Le vittime della rappresaglia nazista per i 33 tedeschi uccisi a via Rasella furono 335. La strage avvenne con la complicità delle autorità fasciste.

Roma – Ricorrono quest’anno gli 80 anni dall’eccidio delle Fosse Ardeatine, le cave dove furono barbaramente trucidate, il 24 marzo 1944, 335 vittime innocenti dagli occupanti tedeschi, durante la Seconda guerra mondiale. La loro morte venne decisa come rappresaglia dai vertici nazisti a seguito dell’attentato di via Rasella contro i soldati tedeschi dell’11ª compagnia del III battaglione del Polizeiregiment “Bozen”. A organizzarlo erano stati i partigiani dei Gruppi di Azione Patriottica delle brigate Garibaldi, che ufficialmente dipendevano dalla Giunta militare che era emanazione del Comitato di Liberazione Nazionale. Rimasero uccisi 32 militari e un altro soldato morì il giorno successivo. L’esplosione uccise anche due civili italiani, Antonio Chiaretti, partigiano della formazione Bandiera Rossa, ed il tredicenne Piero Zuccheretti. La vendetta delle SS sfociò in uno dei massacri più terribili della storia contemporanea del Paese.
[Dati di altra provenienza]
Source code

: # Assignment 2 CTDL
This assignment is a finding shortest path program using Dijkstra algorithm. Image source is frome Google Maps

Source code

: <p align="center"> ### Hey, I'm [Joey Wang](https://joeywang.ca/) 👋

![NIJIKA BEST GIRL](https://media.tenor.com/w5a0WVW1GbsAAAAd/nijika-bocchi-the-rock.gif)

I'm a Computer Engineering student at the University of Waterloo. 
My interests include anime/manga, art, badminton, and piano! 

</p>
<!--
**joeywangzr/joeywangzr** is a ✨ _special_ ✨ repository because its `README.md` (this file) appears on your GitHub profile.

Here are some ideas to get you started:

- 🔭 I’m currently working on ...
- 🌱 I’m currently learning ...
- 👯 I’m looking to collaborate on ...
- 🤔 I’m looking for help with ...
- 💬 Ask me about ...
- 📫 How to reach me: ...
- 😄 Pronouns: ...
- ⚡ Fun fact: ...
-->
Soldati tedeschi in via Rasella immediatamente dopo l’attentato del 23 marzo 1944

A rendere omaggio ai 335 martiri c’erano, stamani, il presidente della Repubblica Sergio Mattarella, il governatore della regione Francesco Rocca, il sindaco di Roma Roberto Gualtieri. Ad accompagnare Mattarella il ministro della Difesa Guido Crosetto. Sul palco, tra gli altri, il presidente del Senato Ignazio La Russa, il presidente della Camera Lorenzo Fontana, il sindaco di Roma Roberto Gualtieri, il presidente della Regione Lazio Francesco Ricca e il presidente della comunità ebraica di Roma Victor Fadlun.

Sergio Mattarella stamani alle celebrazioni per gli 80 anni dell’eccidio

Il presidente della Repubblica, che al suo arrivo è stato accolto da un applauso dei presenti, ha ascoltato il lungo elenco a ricordo delle vittime ed è poi entrato, dopo un breve momento di preghiera, nel sacrario per alcuni minuti di raccoglimento.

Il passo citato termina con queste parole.